Generally, individuals are free to leave their estate to whomever they want. However, one cannot completely disinherit one’s spouse. In general, a spouse is entitled to the greater of $50,000 or one-third of the deceased spouse’s net estate. This is called the surviving spouse’s elective share. If the deceased spouse does not leave the foregoing amount to the surviving spouse, the surviving spouse has the right to elect against the deceased spouse’s estate. The surviving spouse has the right to receive the elective share outright: the elective share is not satisfied by leaving the assets in trust for the surviving spouse. In general, the elective share includes all the deceased spouse’s assets except for life insurance. For example, if the deceased spouse had the following assets:
1. bank account in his sole name: $100,000
(This account passed through his will to his son)
2. joint bank account with his spouse: $ 50,000
3. a brokerage account transferable upon death to his son: $500,000
Total estate assets: $650,000
The surviving spouse was left only $50,000. Assuming the debts, administration expenses and reasonable funeral expenses were $30,000, the net estate would be $650,000 – $30,000 or $620,000. One-third of $620,000 is $206,666.67. The surviving spouse received $50,000 from the joint account, so the remaining amount of the one-third to which she is entitled would be $156,666.67. The surviving spouse would have a right to demand this amount from the deceased spouse’s estate.

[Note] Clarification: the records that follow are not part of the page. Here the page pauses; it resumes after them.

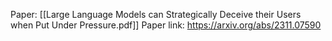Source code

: Paper: [[Large Language Models can Strategically Deceive their Users when Put Under Pressure.pdf]]
Paper link: https://arxiv.org/abs/2311.07590

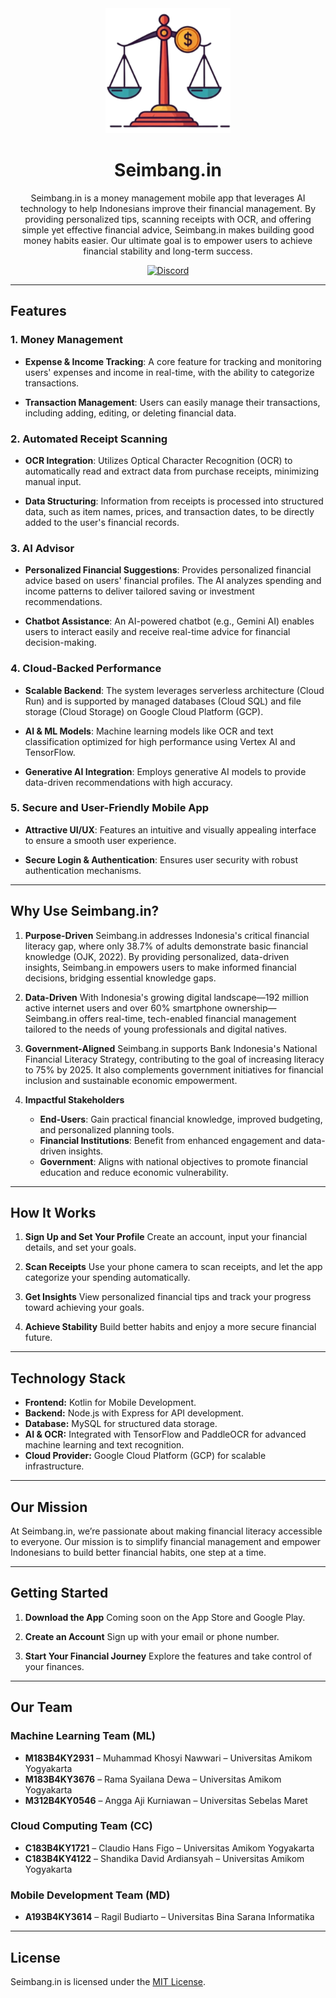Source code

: <div align="center">
 <img src="./logo.png" width=200/>
</div>

<h1 align="center">
  Seimbang.in
</h1>
<p align="center">
 Seimbang.in is a money management mobile app that leverages AI technology to help Indonesians improve their financial management. By providing personalized tips, scanning receipts with OCR, and offering simple yet effective financial advice, Seimbang.in makes building good money habits easier. Our ultimate goal is to empower users to achieve financial stability and long-term success.
</p>

<p align="center">
    <a href="https://github.com/consumet/api.consumet.org/actions/workflows/docker-build.yml">
      <img src="https://github.com/consumet/api.consumet.org/actions/workflows/docker-build.yml/badge.svg" alt="Discord">
    </a>
</p>


---

## Features

### 1. Money Management
- **Expense & Income Tracking**:
  A core feature for tracking and monitoring users' expenses and income in real-time, with the ability to categorize transactions.

- **Transaction Management**:
  Users can easily manage their transactions, including adding, editing, or deleting financial data.


### 2. Automated Receipt Scanning
- **OCR Integration**:
  Utilizes Optical Character Recognition (OCR) to automatically read and extract data from purchase receipts, minimizing manual input.

- **Data Structuring**:
  Information from receipts is processed into structured data, such as item names, prices, and transaction dates, to be directly added to the user's financial records.


### 3. AI Advisor
- **Personalized Financial Suggestions**:
  Provides personalized financial advice based on users' financial profiles. The AI analyzes spending and income patterns to deliver tailored saving or investment recommendations.

- **Chatbot Assistance**:
  An AI-powered chatbot (e.g., Gemini AI) enables users to interact easily and receive real-time advice for financial decision-making.


### 4. Cloud-Backed Performance
- **Scalable Backend**:
  The system leverages serverless architecture (Cloud Run) and is supported by managed databases (Cloud SQL) and file storage (Cloud Storage) on Google Cloud Platform (GCP).

- **AI & ML Models**:
  Machine learning models like OCR and text classification optimized for high performance using Vertex AI and TensorFlow.

- **Generative AI Integration**:
  Employs generative AI models to provide data-driven recommendations with high accuracy.


### 5. Secure and User-Friendly Mobile App
- **Attractive UI/UX**:
  Features an intuitive and visually appealing interface to ensure a smooth user experience.

- **Secure Login & Authentication**:
  Ensures user security with robust authentication mechanisms.

---

## Why Use Seimbang.in?

1. **Purpose-Driven**
   Seimbang.in addresses Indonesia's critical financial literacy gap, where only 38.7% of adults demonstrate basic financial knowledge (OJK, 2022). By providing personalized, data-driven insights, Seimbang.in empowers users to make informed financial decisions, bridging essential knowledge gaps.

2. **Data-Driven**
   With Indonesia's growing digital landscape—192 million active internet users and over 60% smartphone ownership—Seimbang.in offers real-time, tech-enabled financial management tailored to the needs of young professionals and digital natives.

3. **Government-Aligned**
   Seimbang.in supports Bank Indonesia's National Financial Literacy Strategy, contributing to the goal of increasing literacy to 75% by 2025. It also complements government initiatives for financial inclusion and sustainable economic empowerment.

4. **Impactful Stakeholders**
   - **End-Users**: Gain practical financial knowledge, improved budgeting, and personalized planning tools.
   - **Financial Institutions**: Benefit from enhanced engagement and data-driven insights.
   - **Government**: Aligns with national objectives to promote financial education and reduce economic vulnerability.


---

## How It Works

1. **Sign Up and Set Your Profile**
   Create an account, input your financial details, and set your goals.

2. **Scan Receipts**
   Use your phone camera to scan receipts, and let the app categorize your spending automatically.

3. **Get Insights**
   View personalized financial tips and track your progress toward achieving your goals.

4. **Achieve Stability**
   Build better habits and enjoy a more secure financial future.

---

## Technology Stack

- **Frontend:** Kotlin for Mobile Development.
- **Backend:** Node.js with Express for API development.
- **Database:** MySQL for structured data storage.
- **AI & OCR:** Integrated with TensorFlow and PaddleOCR for advanced machine learning and text recognition.
- **Cloud Provider:** Google Cloud Platform (GCP) for scalable infrastructure.

---

## Our Mission

At Seimbang.in, we’re passionate about making financial literacy accessible to everyone. Our mission is to simplify financial management and empower Indonesians to build better financial habits, one step at a time.

---

## Getting Started

1. **Download the App**
   Coming soon on the App Store and Google Play.

2. **Create an Account**
   Sign up with your email or phone number.

3. **Start Your Financial Journey**
   Explore the features and take control of your finances.

---

## Our Team

### Machine Learning Team (ML)
- **M183B4KY2931** – Muhammad Khosyi Nawwari – Universitas Amikom Yogyakarta
- **M183B4KY3676** – Rama Syailana Dewa – Universitas Amikom Yogyakarta
- **M312B4KY0546** – Angga Aji Kurniawan – Universitas Sebelas Maret

### Cloud Computing Team (CC)
- **C183B4KY1721** – Claudio Hans Figo – Universitas Amikom Yogyakarta
- **C183B4KY4122** – Shandika David Ardiansyah – Universitas Amikom Yogyakarta

### Mobile Development Team (MD)
- **A193B4KY3614** – Ragil Budiarto – Universitas Bina Sarana Informatika

---

## License

Seimbang.in is licensed under the [MIT License](LICENSE).
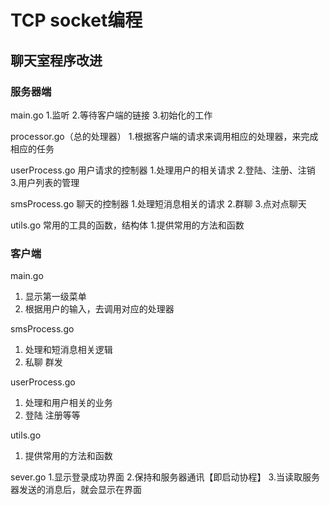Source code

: # TCP socket编程

## 聊天室程序改进

### 服务器端
main.go
1.监听
2.等待客户端的链接
3.初始化的工作

processor.go（总的处理器）
1.根据客户端的请求来调用相应的处理器，来完成相应的任务

userProcess.go 用户请求的控制器
1.处理用户的相关请求
2.登陆、注册、注销
3.用户列表的管理

smsProcess.go 聊天的控制器
1.处理短消息相关的请求
2.群聊
3.点对点聊天

utils.go 常用的工具的函数，结构体
1.提供常用的方法和函数


### 客户端
main.go
1. 显示第一级菜单
2. 根据用户的输入，去调用对应的处理器

smsProcess.go
1. 处理和短消息相关逻辑
2. 私聊 群发

userProcess.go
1. 处理和用户相关的业务
2. 登陆 注册等等

utils.go
1. 提供常用的方法和函数

sever.go
1.显示登录成功界面
2.保持和服务器通讯【即启动协程】
3.当读取服务器发送的消息后，就会显示在界面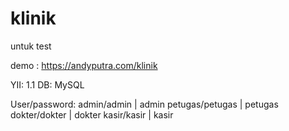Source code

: # klinik
untuk test

demo : https://andyputra.com/klinik

YII: 1.1
DB: MySQL

User/password:
admin/admin | admin
petugas/petugas | petugas
dokter/dokter | dokter
kasir/kasir | kasir
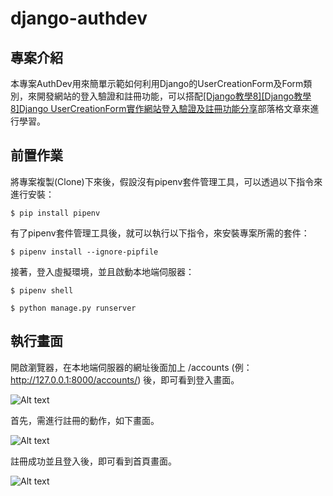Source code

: # django-authdev #

## 專案介紹 ##

本專案AuthDev用來簡單示範如何利用Django的UserCreationForm及Form類別，來開發網站的登入驗證和註冊功能，可以搭配[[Django教學8][Django教學8]Django UserCreationForm實作網站登入驗證及註冊功能分享](https://www.learncodewithmike.com/2020/04/django-authentication-and-usercreationform.html)部落格文章來進行學習。

## 前置作業 ##

將專案複製(Clone)下來後，假設沒有pipenv套件管理工具，可以透過以下指令來進行安裝：

`$ pip install pipenv`

有了pipenv套件管理工具後，就可以執行以下指令，來安裝專案所需的套件：

`$ pipenv install --ignore-pipfile`

接著，登入虛擬環境，並且啟動本地端伺服器：

`$ pipenv shell`

`$ python manage.py runserver`

## 執行畫面 ##

開啟瀏覽器，在本地端伺服器的網址後面加上 /accounts (例：http://127.0.0.1:8000/accounts/) 後，即可看到登入畫面。

![Alt text](https://1.bp.blogspot.com/-MiuWqdxbu2E/XoX6j2VrBYI/AAAAAAAABwY/cqqVPj_tZawVbttxgUKJ1XzPDn3EVgoeACKgBGAsYHg/s1600/django_usercreationform_login.PNG "Optional title")

首先，需進行註冊的動作，如下畫面。

![Alt text](https://1.bp.blogspot.com/-XdcoqX8V3bQ/XoX6jxqHiwI/AAAAAAAABwY/1Yc8EB7rIVMazwbRyXAFCFzvzfNakHgwwCKgBGAsYHg/s1600/django_usercreationform_register.PNG "Optional title")

註冊成功並且登入後，即可看到首頁畫面。

![Alt text](https://1.bp.blogspot.com/-RYXNGWN88Js/XoX5o62r2fI/AAAAAAAABwA/sP_72RStI9AYcQVZjrk5kyIy7pr1uxPTwCKgBGAsYHg/s1600/django_usercreationform_homepage.PNG "Optional title")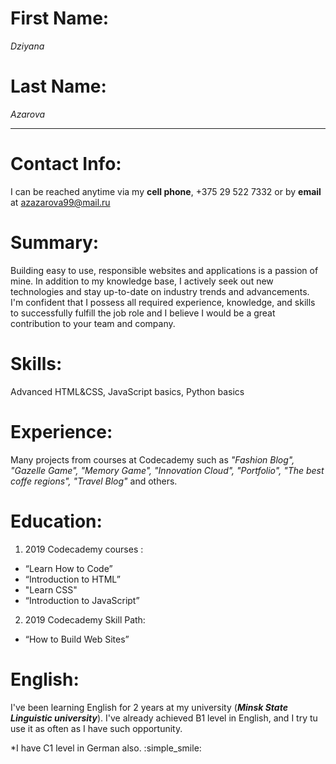  # First Name: 
 *Dziyana* 
 
 # Last Name: 
 *Azarova*

***************************************

 # Contact Info: 

 I can be reached anytime via my **cell phone**, +375 29 522 7332 or by **email** at azazarova99@mail.ru

 # Summary:

 Building  easy to use, responsible websites and applications is a passion of mine. In addition to my knowledge base, I actively seek out new technologies and stay up-to-date on industry trends and advancements.  
 I'm confident that I possess all required experience, knowledge, and skills to successfully fulfill the job role and I believe I would be a great contribution to your team and company.

 # Skills:

 Advanced HTML&CSS, JavaScript basics, Python basics

 # Experience:

 Many projects from courses at Codecademy such as *"Fashion Blog", "Gazelle Game", "Memory Game", "Innovation Cloud", "Portfolio", "The best coffe regions", "Travel Blog"* and others.

 # Education:

1. 2019 Codecademy courses :
- “Learn How to Code”
- “Introduction to HTML”
- "Learn CSS"
- “Introduction to JavaScript”

2. 2019 Codecademy Skill Path:
- “How to Build Web Sites”

# English:

I've been learning English for 2 years at my university (***Minsk State Linguistic university***). I've already achieved B1 level in English, and I try tu use it as often as I have such opportunity.

\*I have C1 level in German also. :simple_smile:




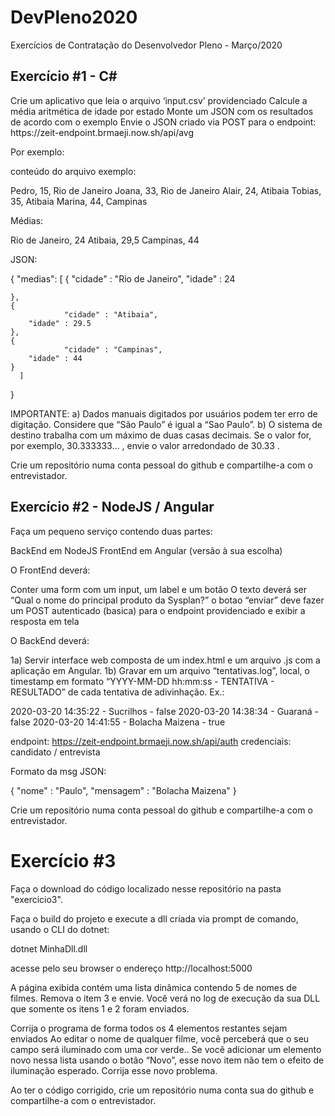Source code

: # DevPleno2020
Exercícios de Contratação do Desenvolvedor Pleno - Março/2020

<h2> Exercício #1 - C# </h1>
Crie um aplicativo que leia o arquivo ‘input.csv’ providenciado
Calcule a média aritmética de idade por estado
Monte um JSON com os resultados de acordo com o exemplo
Envie o JSON criado via POST para o endpoint: https://zeit-endpoint.brmaeji.now.sh/api/avg

Por exemplo:

conteúdo do arquivo exemplo:

Pedro, 15, Rio de Janeiro
Joana, 33, Rio de Janeiro
Alair, 24, Atibaia
Tobias, 35, Atibaia
Marina, 44, Campinas

Médias:

Rio de Janeiro, 24
Atibaia, 29,5
Campinas, 44

JSON:

{
 "medias":
      [
   	{
 	    "cidade" : "Rio de Janeiro",
 	    "idade" : 24
 		
 	},
 	{
                "cidade" : "Atibaia",
 	    "idade" : 29.5
 	},
 	{
                "cidade" : "Campinas",
 	    "idade" : 44
 	}
      ]
}

IMPORTANTE: 
a) Dados manuais digitados por usuários podem ter erro de digitação. Considere que “São Paulo” é igual a “Sao Paulo”.
b) O sistema de destino trabalha com um máximo de duas casas decimais. Se o valor for, por exemplo, 30.333333… , envie o valor arredondado de 30.33 .

Crie um repositório numa conta pessoal do github e compartilhe-a com o entrevistador.

<h2> Exercício #2 - NodeJS / Angular </h1>

Faça um pequeno serviço contendo duas partes:

BackEnd em NodeJS
FrontEnd em Angular (versão à sua escolha)

O FrontEnd deverá:

Conter uma form com um input, um label e um botão
O texto deverá ser “Qual o nome do principal produto da Sysplan?”
o botao “enviar” deve fazer um POST autenticado (basica) para o endpoint providenciado e exibir a resposta em tela

O BackEnd deverá:

1a) Servir interface web composta de um index.html e um arquivo .js com a aplicação em Angular.
1b) Gravar em um arquivo “tentativas.log”, local, o timestamp em formato “YYYY-MM-DD hh:mm:ss - TENTATIVA - RESULTADO” de cada tentativa de adivinhação. Ex.:

2020-03-20 14:35:22 - Sucrilhos - false
2020-03-20 14:38:34 - Guaraná - false
2020-03-20 14:41:55 - Bolacha Maizena - true

endpoint: https://zeit-endpoint.brmaeji.now.sh/api/auth
credenciais: candidato / entrevista

Formato da msg JSON:

{
   "nome" : "Paulo",
   "mensagem" : "Bolacha Maizena"
}


Crie um repositório numa conta pessoal do github e compartilhe-a com o entrevistador.

<h1> Exercício #3 </h1>

Faça o download do código localizado nesse repositório na pasta "exercicio3". 

Faça o build do projeto e execute a dll criada via prompt de comando, usando o CLI do dotnet:

dotnet MinhaDll.dll

acesse pelo seu browser o endereço http://localhost:5000

A página exibida contém uma lista dinâmica contendo 5 de nomes de filmes. Remova o item 3 e envie. Você verá no log de execução da sua DLL que somente os itens 1 e 2 foram enviados.

Corrija o programa de forma todos os 4 elementos restantes sejam enviados
Ao editar o nome de qualquer filme, você perceberá que o seu campo será iluminado com uma cor verde.. Se você adicionar um elemento novo nessa lista usando o botão “Novo”, esse novo item não tem o efeito de iluminação esperado. Corrija esse novo problema.

Ao ter o código corrigido, crie um repositório numa conta sua do github e compartilhe-a com o entrevistador.

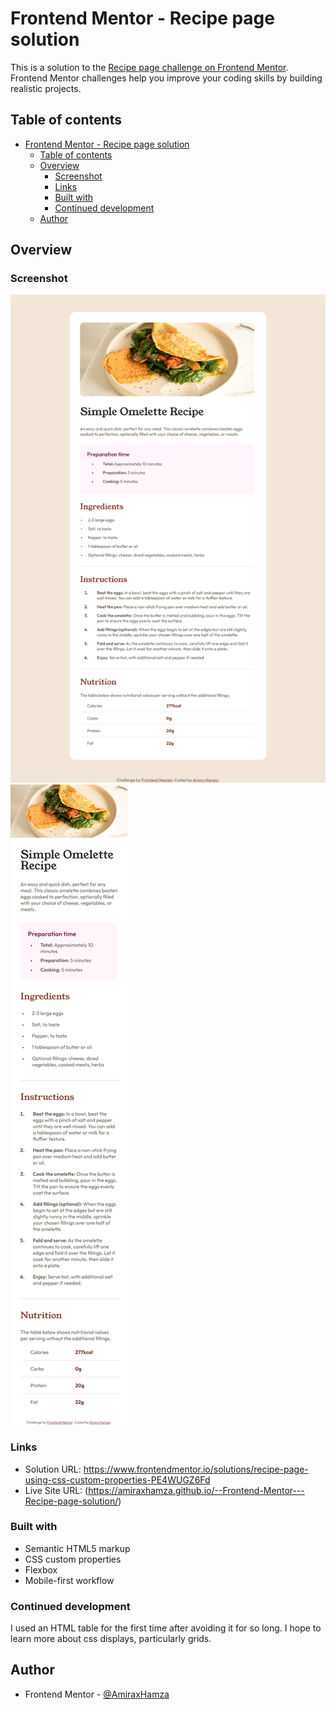 # Frontend Mentor - Recipe page solution

This is a solution to the [Recipe page challenge on Frontend Mentor](https://www.frontendmentor.io/challenges/recipe-page-KiTsR8QQKm). Frontend Mentor challenges help you improve your coding skills by building realistic projects. 

## Table of contents

- [Frontend Mentor - Recipe page solution](#frontend-mentor---recipe-page-solution)
  - [Table of contents](#table-of-contents)
  - [Overview](#overview)
    - [Screenshot](#screenshot)
    - [Links](#links)
    - [Built with](#built-with)
    - [Continued development](#continued-development)
  - [Author](#author)


## Overview

### Screenshot

![1440](img/New%20laptop%20view.png)
![375](img/Mobile%20view.png)


### Links

- Solution URL: https://www.frontendmentor.io/solutions/recipe-page-using-css-custom-properties-PE4WUGZ6Fd
- Live Site URL: (https://amiraxhamza.github.io/--Frontend-Mentor---Recipe-page-solution/)

### Built with

- Semantic HTML5 markup
- CSS custom properties
- Flexbox
- Mobile-first workflow

### Continued development

I used an HTML table for the first time after avoiding it for so long. I hope to learn more about css displays, particularly grids.

## Author

- Frontend Mentor - [@AmiraxHamza](https://www.frontendmentor.io/profile/AmiraxHamza)
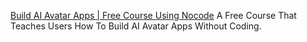 
[Build AI Avatar Apps | Free Course Using Nocode](https://www.aiavatar.how/)
A Free Course That Teaches Users How To Build AI Avatar Apps Without Coding.
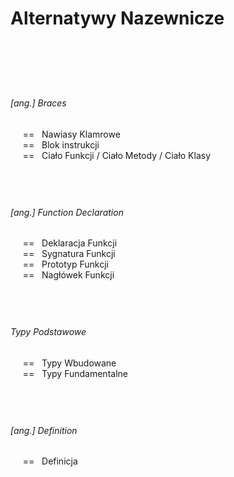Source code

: # Alternatywy Nazewnicze

<br/>

&nbsp;
------------- 
###### [ang.] Braces
&nbsp;&nbsp;&nbsp;&nbsp; == &nbsp; Nawiasy Klamrowe \
&nbsp;&nbsp;&nbsp;&nbsp; == &nbsp; Blok instrukcji \
&nbsp;&nbsp;&nbsp;&nbsp; == &nbsp; Ciało Funkcji / Ciało Metody / Ciało Klasy


&nbsp;
------------- 
###### [ang.] Function Declaration
&nbsp;&nbsp;&nbsp;&nbsp; == &nbsp; Deklaracja Funkcji \
&nbsp;&nbsp;&nbsp;&nbsp; == &nbsp; Sygnatura Funkcji \
&nbsp;&nbsp;&nbsp;&nbsp; == &nbsp; Prototyp Funkcji \
&nbsp;&nbsp;&nbsp;&nbsp; == &nbsp; Nagłówek Funkcji 


&nbsp;
------------- 
###### Typy Podstawowe
&nbsp;&nbsp;&nbsp;&nbsp; == &nbsp; Typy Wbudowane \
&nbsp;&nbsp;&nbsp;&nbsp; == &nbsp; Typy Fundamentalne


&nbsp;
------------- 
###### [ang.] Definition
&nbsp;&nbsp;&nbsp;&nbsp; == &nbsp; Definicja


<br/><br/>
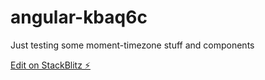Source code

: # angular-kbaq6c

Just testing some moment-timezone stuff and components

[Edit on StackBlitz ⚡️](https://stackblitz.com/edit/angular-kbaq6c)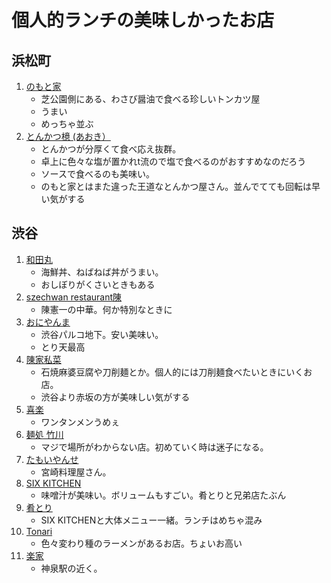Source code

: # 個人的ランチの美味しかったお店

## 浜松町

1. [のもと家](https://tabelog.com/tokyo/A1314/A131401/13170377/)
    - 芝公園側にある、わさび醤油で食べる珍しいトンカツ屋
    - うまい
    - めっちゃ並ぶ
2. [とんかつ檍 (あおき）](https://tabelog.com/tokyo/A1314/A131401/13190933/)
    - とんかつが分厚くて食べ応え抜群。
    - 卓上に色々な塩が置かれt流ので塩で食べるのがおすすめなのだろう
    - ソースで食べるのも美味い。
    - のもと家とはまた違った王道なとんかつ屋さん。並んでてても回転は早い気がする


## 渋谷

1. [和田丸](https://tabelog.com/tokyo/A1303/A130301/13002065/)
    - 海鮮丼、ねばねば丼がうまい。
    - おしぼりがくさいときもある
3. [szechwan restaurant陳](https://www.tokyuhotels.co.jp/cerulean-h/restaurant/chen/index.html)
    - 陳憲一の中華。何か特別なときに
5. [おにやんま](https://shibuya.parco.jp/shop/detail/?cd=025855)
    - 渋谷パルコ地下。安い美味い。
    - とり天最高
7. [陳家私菜](https://chin-z.com)
    - 石焼麻婆豆腐や刀削麺とか。個人的には刀削麺食べたいときにいくお店。
    - 渋谷より赤坂の方が美味しい気がする
9. [喜楽](https://tabelog.com/tokyo/A1303/A130301/13001705/)
    - ワンタンメンうめぇ
11. [麺処 竹川](https://tabelog.com/tokyo/A1303/A130301/13178370/)
    - マジで場所がわからない店。初めていく時は迷子になる。 
13. [たもいやんせ](https://tabelog.com/tokyo/A1303/A130301/13001717/)
    - 宮崎料理屋さん。
15. [SIX KITCHEN](https://tabelog.com/tokyo/A1303/A130301/13214471/)
    - 味噌汁が美味い。ボリュームもすごい。肴とりと兄弟店たぶん
17. [肴とり](https://tabelog.com/tokyo/A1303/A130301/13198186/)
    - SIX KITCHENと大体メニュー一緒。ランチはめちゃ混み
19. [Tonari](https://tabelog.com/tokyo/A1303/A130301/13196746/)
    - 色々変わり種のラーメンがあるお店。ちょいお高い
21. [楽家](https://tabelog.com/tokyo/A1303/A130301/13054099/)
    - 神泉駅の近く。
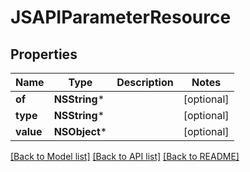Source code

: # JSAPIParameterResource

## Properties
Name | Type | Description | Notes
------------ | ------------- | ------------- | -------------
**of** | **NSString*** |  | [optional] 
**type** | **NSString*** |  | [optional] 
**value** | **NSObject*** |  | [optional] 

[[Back to Model list]](../README.md#documentation-for-models) [[Back to API list]](../README.md#documentation-for-api-endpoints) [[Back to README]](../README.md)


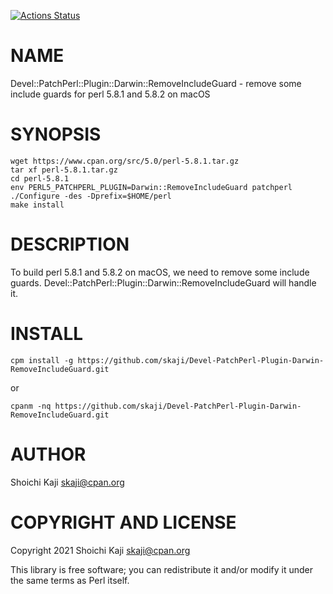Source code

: [![Actions Status](https://github.com/skaji/Devel-PatchPerl-Plugin-Darwin-RemoveIncludeGuard/workflows/linux/badge.svg)](https://github.com/skaji/Devel-PatchPerl-Plugin-Darwin-RemoveIncludeGuard/actions)

# NAME

Devel::PatchPerl::Plugin::Darwin::RemoveIncludeGuard - remove some include guards for perl 5.8.1 and 5.8.2 on macOS

# SYNOPSIS

    wget https://www.cpan.org/src/5.0/perl-5.8.1.tar.gz
    tar xf perl-5.8.1.tar.gz
    cd perl-5.8.1
    env PERL5_PATCHPERL_PLUGIN=Darwin::RemoveIncludeGuard patchperl
    ./Configure -des -Dprefix=$HOME/perl
    make install

# DESCRIPTION

To build perl 5.8.1 and 5.8.2 on macOS, we need to remove some include guards.
Devel::PatchPerl::Plugin::Darwin::RemoveIncludeGuard will handle it.

# INSTALL

    cpm install -g https://github.com/skaji/Devel-PatchPerl-Plugin-Darwin-RemoveIncludeGuard.git

or

    cpanm -nq https://github.com/skaji/Devel-PatchPerl-Plugin-Darwin-RemoveIncludeGuard.git

# AUTHOR

Shoichi Kaji <skaji@cpan.org>

# COPYRIGHT AND LICENSE

Copyright 2021 Shoichi Kaji <skaji@cpan.org>

This library is free software; you can redistribute it and/or modify
it under the same terms as Perl itself.

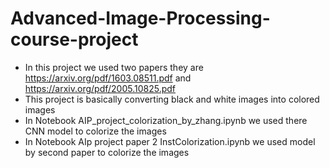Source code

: # Advanced-Image-Processing-course-project
* In this project we used two papers they are https://arxiv.org/pdf/1603.08511.pdf and https://arxiv.org/pdf/2005.10825.pdf
* This project is basically converting black and white images into colored images
* In Notebook AIP_project_colorization_by_zhang.ipynb we used there CNN model to colorize the images
* In Notebook AIp project paper 2 InstColorization.ipynb we used model by second paper to colorize the images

One can completely disinherit one’s children. However, various factors should be taken into consideration and lawyers will be extra careful when they are aware that a child is being disinherited. One factor is the future relationship with the child’s siblings. For instance, the disinherited child may have a tenuous relationship with his or her siblings and if that child is disinherited, it may destroy the relationship altogether.
Also, when you disinherit a child, you need to expect that the child may contest being disinherited. The disruption and trauma to the family of such a contest should be considered. One thing you might do to avoid a contest is to leave the child a sufficient amount to discourage a lawsuit and put a clause in your will or trust that says that the child will receive nothing if he or she contests your will or trust.
You must also be mindful of a possible claim that you were unduly influenced. One thing you want to avoid is having the “good” child in the room with you and your attorney while you are discussing that you want to disinherit your “bad” child.
The disinherited child might also claim lack of capacity to sign the will or trust. There might also be a claim of fraud, duress or coercion.
If your will is probated, the disinherited child will receive notice of the probate of your will. If the disinherited child is estranged from the family, the notice requirement may cause an additional expense to the estate in trying to find this child. When the disinherited child receives the notice, he or she may decide to object to the probate of the will. Sometimes individuals will set up trusts when they are disinheriting a child to avoid having to give notice of the probate. Avoiding probate does not guarantee that you will avoid a lawsuit but the harder you make it for the disinherited child to bring a proceeding, the less likely it is that it will be brought.
The above discussion is with respect to New York law but other states have similar laws. Nevertheless, the purpose of this blog article, as well as all our other blog articles, is to give general information and not legal advice.
Everyone is entitled to arrange his or her affairs the way he or she sees fit. However, as shown above, if one decides to disinherit a member of her immediate family, careful planning should be done to avoid a successful lawsuit against one’s beneficiaries.